Below are some records. How many of their lines contain the string "IEEE"? Answer with the number alone.

━━ DATA FOR THIS EXERCISE

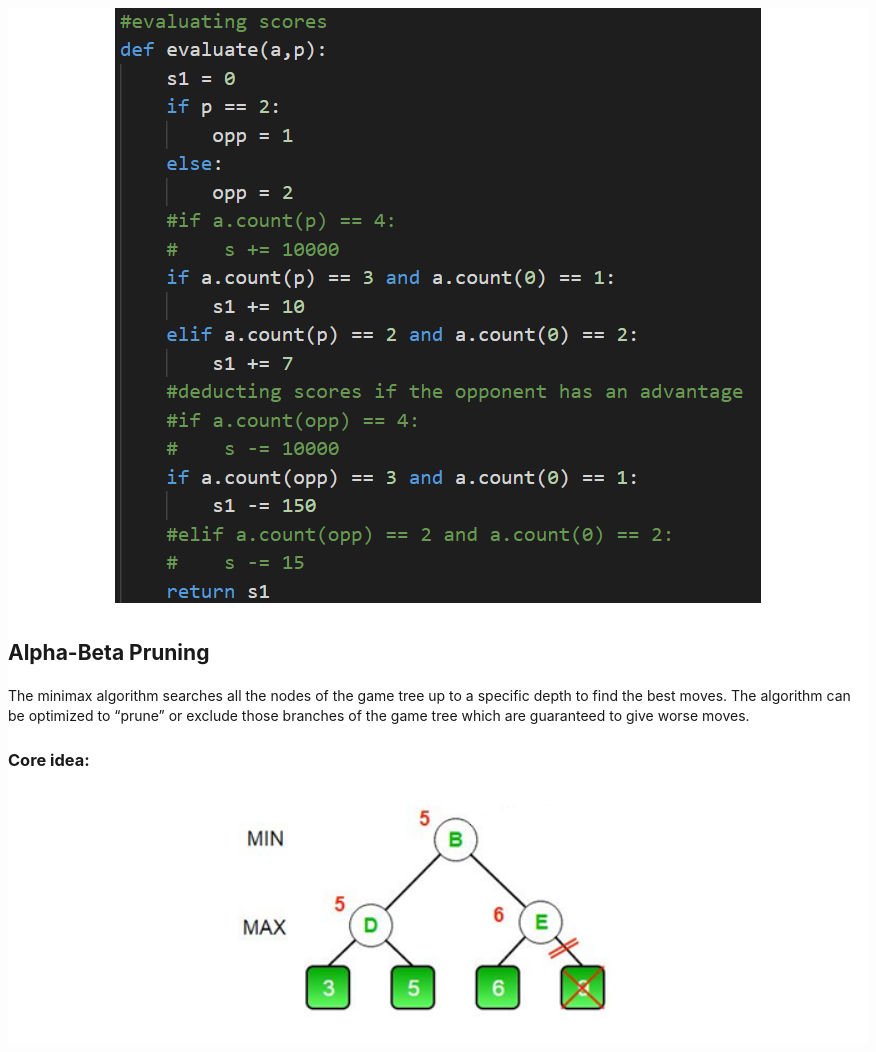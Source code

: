 
<p align = "center"><img width = "646" height = "595" src = "https://github.com/IEEE-NITK/Connect4-with-AI/blob/main/Images/evaluatecode.png"> </p>


## Alpha-Beta Pruning

The minimax algorithm searches all the nodes of the game tree up to a
specific depth to find the best moves. The algorithm can be optimized to
“prune” or exclude those branches of the game tree which are guaranteed
to give worse moves.


### Core idea:

<p align = "center">
<img width ="400" height="250" src = "https://github.com/IEEE-NITK/Connect4-with-AI/blob/main/Images/AB_pruning.png">
  </p>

━━━━

ANSWER SPACE:
2